[[ Information supplied, beginning ]]

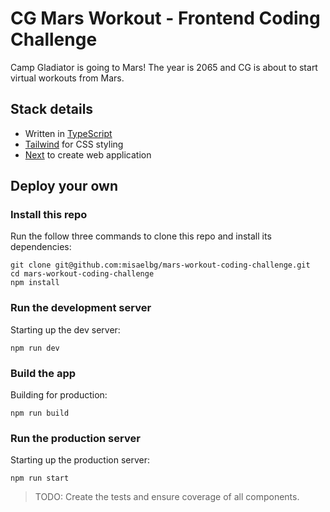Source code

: # CG Mars Workout - Frontend Coding Challenge

Camp Gladiator is going to Mars! The year is 2065 and CG is about to start virtual workouts from Mars.

## Stack details

- Written in [TypeScript](https://www.typescriptlang.org/)
- [Tailwind](https://tailwindcss.com/) for CSS styling
- [Next](https://next.js.org/) to create web application

## Deploy your own

### Install this repo
Run the follow three commands to clone this repo and install its dependencies:
```
git clone git@github.com:misaelbg/mars-workout-coding-challenge.git
cd mars-workout-coding-challenge
npm install
```

### Run the development server

Starting up the dev server:

```
npm run dev
```

### Build the app

Building for production:

```
npm run build
```

### Run the production server

Starting up the production server:

```
npm run start
```

> TODO: Create the tests and ensure coverage of all components.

[[ Information supplied, end ]]

**Problem description**: Retype the records exactly. Any image in them should not appear in what you write.

**Answer space**:
Source code

: # CG Mars Workout - Frontend Coding Challenge

Camp Gladiator is going to Mars! The year is 2065 and CG is about to start virtual workouts from Mars.

## Stack details

- Written in [TypeScript](https://www.typescriptlang.org/)
- [Tailwind](https://tailwindcss.com/) for CSS styling
- [Next](https://next.js.org/) to create web application

## Deploy your own

### Install this repo
Run the follow three commands to clone this repo and install its dependencies:
```
git clone git@github.com:misaelbg/mars-workout-coding-challenge.git
cd mars-workout-coding-challenge
npm install
```

### Run the development server

Starting up the dev server:

```
npm run dev
```

### Build the app

Building for production:

```
npm run build
```

### Run the production server

Starting up the production server:

```
npm run start
```

> TODO: Create the tests and ensure coverage of all components.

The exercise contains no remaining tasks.